El burro se puso en marcha. Ahmad sollozaba en silencio. Alguien le arrojó una piedra e hizo blanco en la cabeza.

Aga Yan no pudo soportarlo más. Se adelantó bruscamente y le bloqueó el paso al burro.

—¡Deteneos! Nadie puede tirar piedras. No lo han condenado a lapidación. ¿Dónde se ha metido ese maldito juez?

Uno de los guardianes empujó con fuerza a Aga Yan, que cayó al suelo pero volvió a ponerse en pie con una rapidez que no habría creído posible, y se acercó de nuevo al burro.

El guardián se lo impidió con la culata del fusil.

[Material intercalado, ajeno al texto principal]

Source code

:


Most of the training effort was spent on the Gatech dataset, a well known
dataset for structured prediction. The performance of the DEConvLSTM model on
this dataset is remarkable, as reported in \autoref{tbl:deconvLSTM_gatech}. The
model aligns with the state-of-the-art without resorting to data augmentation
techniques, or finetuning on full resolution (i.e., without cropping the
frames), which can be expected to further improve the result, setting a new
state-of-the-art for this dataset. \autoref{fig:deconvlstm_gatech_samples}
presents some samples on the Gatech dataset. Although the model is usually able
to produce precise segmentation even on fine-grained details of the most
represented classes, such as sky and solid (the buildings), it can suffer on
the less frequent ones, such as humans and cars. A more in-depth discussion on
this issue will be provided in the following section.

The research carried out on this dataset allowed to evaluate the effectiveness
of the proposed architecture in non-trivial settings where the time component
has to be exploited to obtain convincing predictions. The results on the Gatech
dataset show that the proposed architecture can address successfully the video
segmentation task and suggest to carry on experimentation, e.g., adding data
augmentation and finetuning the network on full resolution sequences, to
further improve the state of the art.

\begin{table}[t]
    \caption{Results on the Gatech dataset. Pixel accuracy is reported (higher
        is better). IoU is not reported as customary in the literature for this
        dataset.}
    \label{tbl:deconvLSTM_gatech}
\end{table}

Volvieron a tirar otra piedra, que dio a Ahmad en la oreja derecha. Aga Yan se sacó apresuradamente el Corán del bolsillo, apartó al esbirro de un empujón, se plantó delante de Ahmad y, alzando el Corán hacia el cielo, exclamó:

—¡Por este libro! ¡No lo lapidéis!

El guardián le arrebató el libro y le golpeó el rostro con él. Aga Yan perdió el equilibrio, aunque logró recuperarse. Cogió a Ahmad por la cintura y lo bajó del burro, pero los dos acabaron rodando por el suelo.

Dos guardianes volvieron a subir a Ahmad a lomos del animal mientras los otros se ensañaban a puntapiés con Aga Yan, que seguía tendido en el suelo.

El burro echó a andar y la gente lo siguió hasta la mezquita.

Aga Yan se quedó allí tirado, gimiendo de dolor.

¡Oh, tú el envuelto en un manto!

¡El arrebujado!

No puedes quedarte

tendido en el suelo

¡Levántate!

¡Por la luna!

¡Por la mañana cuando apunta!

Apoyó las manos en el suelo y se puso en pie con dificultad.